— Dataset records —
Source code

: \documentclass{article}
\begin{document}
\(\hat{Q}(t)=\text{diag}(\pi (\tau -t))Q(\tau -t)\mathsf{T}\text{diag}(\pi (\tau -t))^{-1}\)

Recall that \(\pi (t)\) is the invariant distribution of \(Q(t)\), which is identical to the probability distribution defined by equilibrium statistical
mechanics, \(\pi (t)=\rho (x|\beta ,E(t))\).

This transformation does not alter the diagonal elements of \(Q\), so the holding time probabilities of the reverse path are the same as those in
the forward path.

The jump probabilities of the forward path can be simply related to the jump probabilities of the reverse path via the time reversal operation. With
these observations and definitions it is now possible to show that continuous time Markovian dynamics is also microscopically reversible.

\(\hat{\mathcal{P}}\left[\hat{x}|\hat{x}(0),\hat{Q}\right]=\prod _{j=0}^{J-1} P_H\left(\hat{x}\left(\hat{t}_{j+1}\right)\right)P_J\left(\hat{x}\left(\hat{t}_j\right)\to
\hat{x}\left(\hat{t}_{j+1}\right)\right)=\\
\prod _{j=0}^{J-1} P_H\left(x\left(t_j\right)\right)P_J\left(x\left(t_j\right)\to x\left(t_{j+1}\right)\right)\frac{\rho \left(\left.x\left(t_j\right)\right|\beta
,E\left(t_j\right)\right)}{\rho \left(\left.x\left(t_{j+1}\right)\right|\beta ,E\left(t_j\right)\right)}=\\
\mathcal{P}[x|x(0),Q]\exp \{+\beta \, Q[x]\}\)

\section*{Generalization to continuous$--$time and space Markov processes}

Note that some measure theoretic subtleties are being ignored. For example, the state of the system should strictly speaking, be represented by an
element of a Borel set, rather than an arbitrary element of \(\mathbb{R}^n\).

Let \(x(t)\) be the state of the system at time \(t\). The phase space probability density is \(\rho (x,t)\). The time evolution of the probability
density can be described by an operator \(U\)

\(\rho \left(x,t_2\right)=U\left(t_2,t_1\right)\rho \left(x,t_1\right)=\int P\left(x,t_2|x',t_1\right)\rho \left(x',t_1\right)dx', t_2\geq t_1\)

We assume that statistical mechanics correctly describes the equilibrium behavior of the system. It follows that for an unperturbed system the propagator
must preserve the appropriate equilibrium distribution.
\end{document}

— Work instruction —
The reply should consist of the records, reproduced exactly.

— Answer box —
Source code

: \documentclass{article}
\begin{document}
\(\hat{Q}(t)=\text{diag}(\pi (\tau -t))Q(\tau -t)\mathsf{T}\text{diag}(\pi (\tau -t))^{-1}\)

Recall that \(\pi (t)\) is the invariant distribution of \(Q(t)\), which is identical to the probability distribution defined by equilibrium statistical
mechanics, \(\pi (t)=\rho (x|\beta ,E(t))\).

This transformation does not alter the diagonal elements of \(Q\), so the holding time probabilities of the reverse path are the same as those in
the forward path.

The jump probabilities of the forward path can be simply related to the jump probabilities of the reverse path via the time reversal operation. With
these observations and definitions it is now possible to show that continuous time Markovian dynamics is also microscopically reversible.

\(\hat{\mathcal{P}}\left[\hat{x}|\hat{x}(0),\hat{Q}\right]=\prod _{j=0}^{J-1} P_H\left(\hat{x}\left(\hat{t}_{j+1}\right)\right)P_J\left(\hat{x}\left(\hat{t}_j\right)\to
\hat{x}\left(\hat{t}_{j+1}\right)\right)=\\
\prod _{j=0}^{J-1} P_H\left(x\left(t_j\right)\right)P_J\left(x\left(t_j\right)\to x\left(t_{j+1}\right)\right)\frac{\rho \left(\left.x\left(t_j\right)\right|\beta
,E\left(t_j\right)\right)}{\rho \left(\left.x\left(t_{j+1}\right)\right|\beta ,E\left(t_j\right)\right)}=\\
\mathcal{P}[x|x(0),Q]\exp \{+\beta \, Q[x]\}\)

\section*{Generalization to continuous$--$time and space Markov processes}

Note that some measure theoretic subtleties are being ignored. For example, the state of the system should strictly speaking, be represented by an
element of a Borel set, rather than an arbitrary element of \(\mathbb{R}^n\).

Let \(x(t)\) be the state of the system at time \(t\). The phase space probability density is \(\rho (x,t)\). The time evolution of the probability
density can be described by an operator \(U\)

\(\rho \left(x,t_2\right)=U\left(t_2,t_1\right)\rho \left(x,t_1\right)=\int P\left(x,t_2|x',t_1\right)\rho \left(x',t_1\right)dx', t_2\geq t_1\)

We assume that statistical mechanics correctly describes the equilibrium behavior of the system. It follows that for an unperturbed system the propagator
must preserve the appropriate equilibrium distribution.
\end{document}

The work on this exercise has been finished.